▸ **Problem description**
The entries that follow include a run beginning at the line with "8. **npm Command" and ending at the line with "13. **No CSS"; restate that run word for word and leave the rest out.

Saved data entries

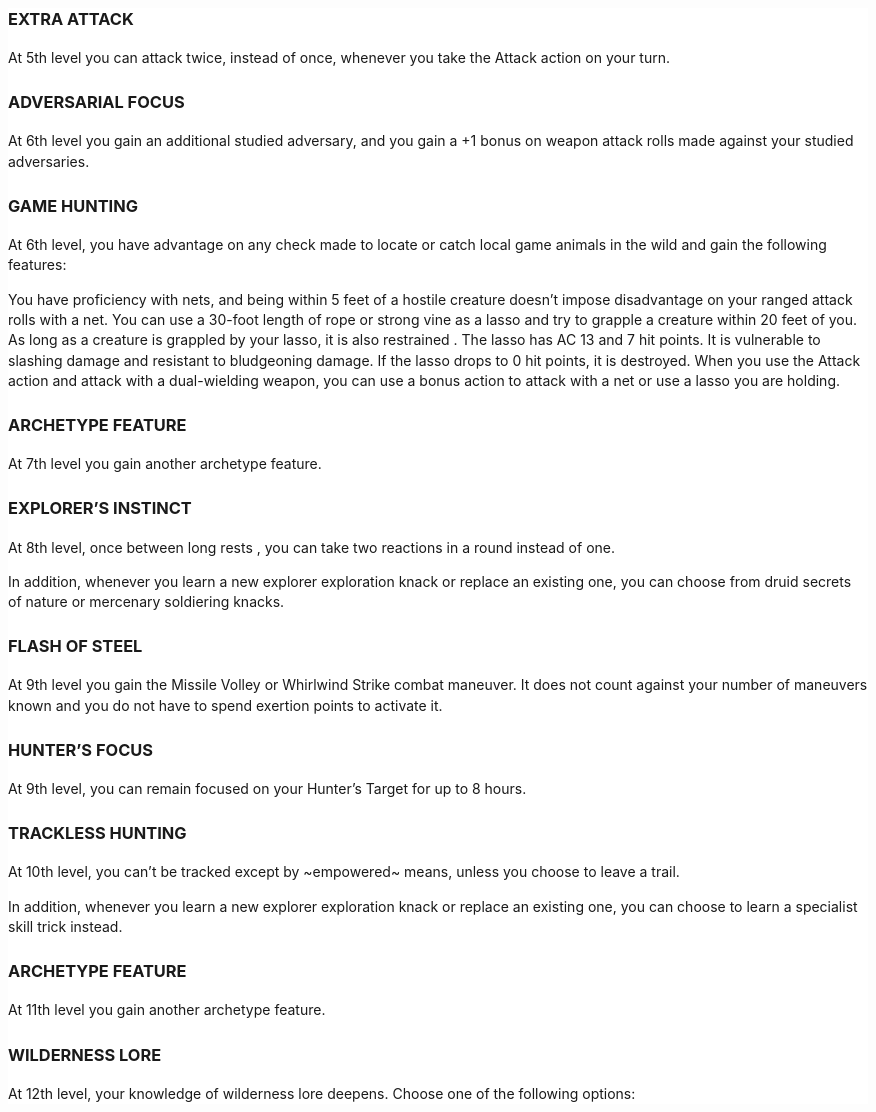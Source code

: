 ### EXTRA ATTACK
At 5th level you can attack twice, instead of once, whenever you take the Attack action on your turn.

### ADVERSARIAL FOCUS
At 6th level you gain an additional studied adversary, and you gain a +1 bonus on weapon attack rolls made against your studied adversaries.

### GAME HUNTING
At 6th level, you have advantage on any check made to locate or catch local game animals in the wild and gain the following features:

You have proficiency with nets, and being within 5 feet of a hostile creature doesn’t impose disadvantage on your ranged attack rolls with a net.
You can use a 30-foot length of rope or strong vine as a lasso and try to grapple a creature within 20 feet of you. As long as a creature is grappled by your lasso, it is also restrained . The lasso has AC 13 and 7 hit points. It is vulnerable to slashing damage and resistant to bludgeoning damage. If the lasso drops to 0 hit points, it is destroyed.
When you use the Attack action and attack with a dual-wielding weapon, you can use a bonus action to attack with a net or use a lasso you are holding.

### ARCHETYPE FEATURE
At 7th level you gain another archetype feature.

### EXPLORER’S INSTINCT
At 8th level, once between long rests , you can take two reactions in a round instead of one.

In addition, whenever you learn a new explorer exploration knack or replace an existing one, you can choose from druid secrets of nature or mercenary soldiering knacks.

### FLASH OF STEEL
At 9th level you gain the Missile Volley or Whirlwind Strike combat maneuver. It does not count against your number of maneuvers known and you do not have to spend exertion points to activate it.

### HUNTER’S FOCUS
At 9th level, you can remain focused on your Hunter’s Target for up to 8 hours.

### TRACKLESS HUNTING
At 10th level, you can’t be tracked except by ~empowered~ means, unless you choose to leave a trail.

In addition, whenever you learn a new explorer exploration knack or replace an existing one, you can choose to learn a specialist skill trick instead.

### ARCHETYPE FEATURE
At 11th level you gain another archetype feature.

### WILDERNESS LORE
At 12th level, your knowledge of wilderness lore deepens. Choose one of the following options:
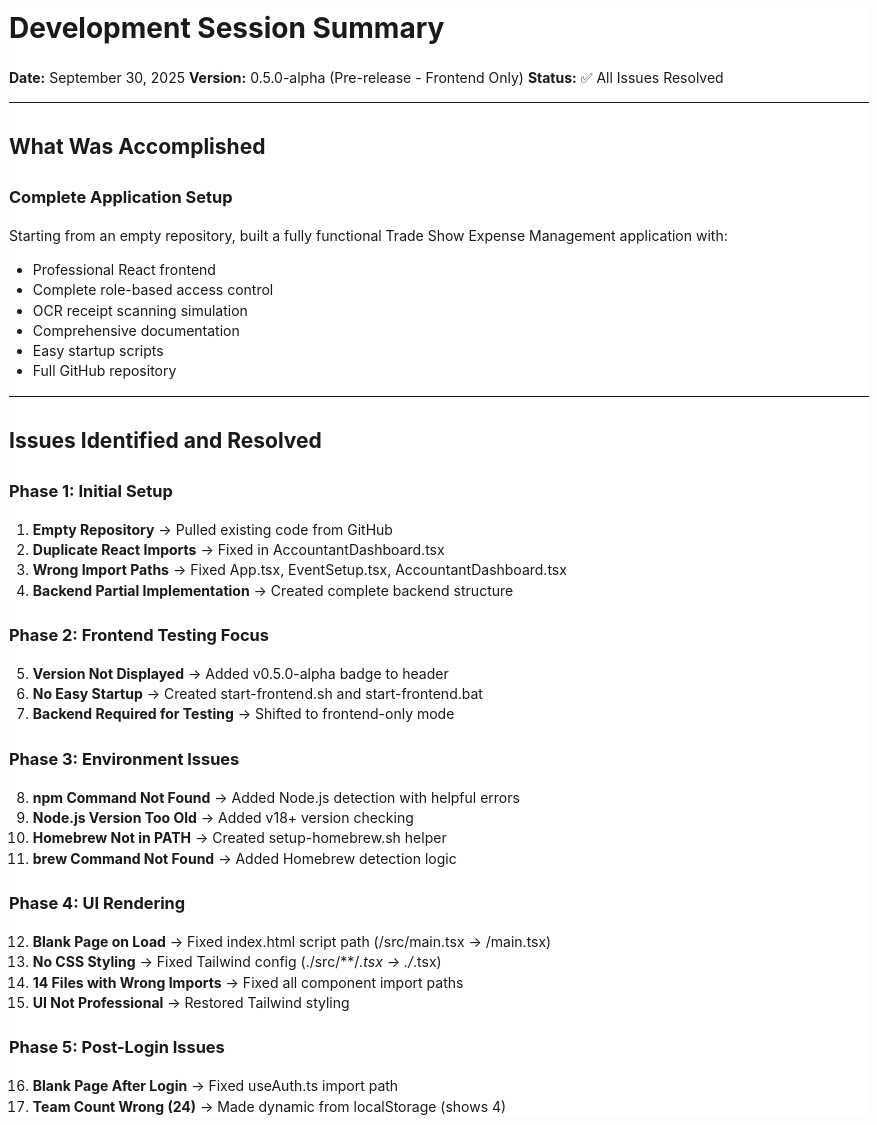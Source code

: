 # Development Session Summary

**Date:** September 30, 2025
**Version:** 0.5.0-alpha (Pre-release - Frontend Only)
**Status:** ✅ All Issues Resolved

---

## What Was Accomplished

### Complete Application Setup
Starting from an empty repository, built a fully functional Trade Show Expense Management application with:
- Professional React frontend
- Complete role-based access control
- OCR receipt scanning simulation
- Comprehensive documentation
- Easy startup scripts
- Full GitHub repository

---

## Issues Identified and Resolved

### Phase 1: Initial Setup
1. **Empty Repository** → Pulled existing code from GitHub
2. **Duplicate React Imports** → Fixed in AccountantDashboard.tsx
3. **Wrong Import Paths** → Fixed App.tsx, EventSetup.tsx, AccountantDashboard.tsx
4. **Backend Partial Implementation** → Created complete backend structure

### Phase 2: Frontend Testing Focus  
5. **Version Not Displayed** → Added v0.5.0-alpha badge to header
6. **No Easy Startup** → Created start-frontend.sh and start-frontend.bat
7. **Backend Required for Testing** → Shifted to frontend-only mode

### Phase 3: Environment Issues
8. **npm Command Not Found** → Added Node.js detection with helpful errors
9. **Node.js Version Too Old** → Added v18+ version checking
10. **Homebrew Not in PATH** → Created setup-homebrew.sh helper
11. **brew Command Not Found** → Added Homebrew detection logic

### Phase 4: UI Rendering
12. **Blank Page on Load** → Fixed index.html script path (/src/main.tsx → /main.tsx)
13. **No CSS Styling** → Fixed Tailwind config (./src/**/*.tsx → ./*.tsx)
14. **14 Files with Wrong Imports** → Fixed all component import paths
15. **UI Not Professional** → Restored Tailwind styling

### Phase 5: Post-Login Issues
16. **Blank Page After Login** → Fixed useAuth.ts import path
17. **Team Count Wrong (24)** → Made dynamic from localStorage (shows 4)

▸ **Your response**
8. **npm Command Not Found** → Added Node.js detection with helpful errors
9. **Node.js Version Too Old** → Added v18+ version checking
10. **Homebrew Not in PATH** → Created setup-homebrew.sh helper
11. **brew Command Not Found** → Added Homebrew detection logic

### Phase 4: UI Rendering
12. **Blank Page on Load** → Fixed index.html script path (/src/main.tsx → /main.tsx)
13. **No CSS Styling** → Fixed Tailwind config (./src/**/*.tsx → ./*.tsx)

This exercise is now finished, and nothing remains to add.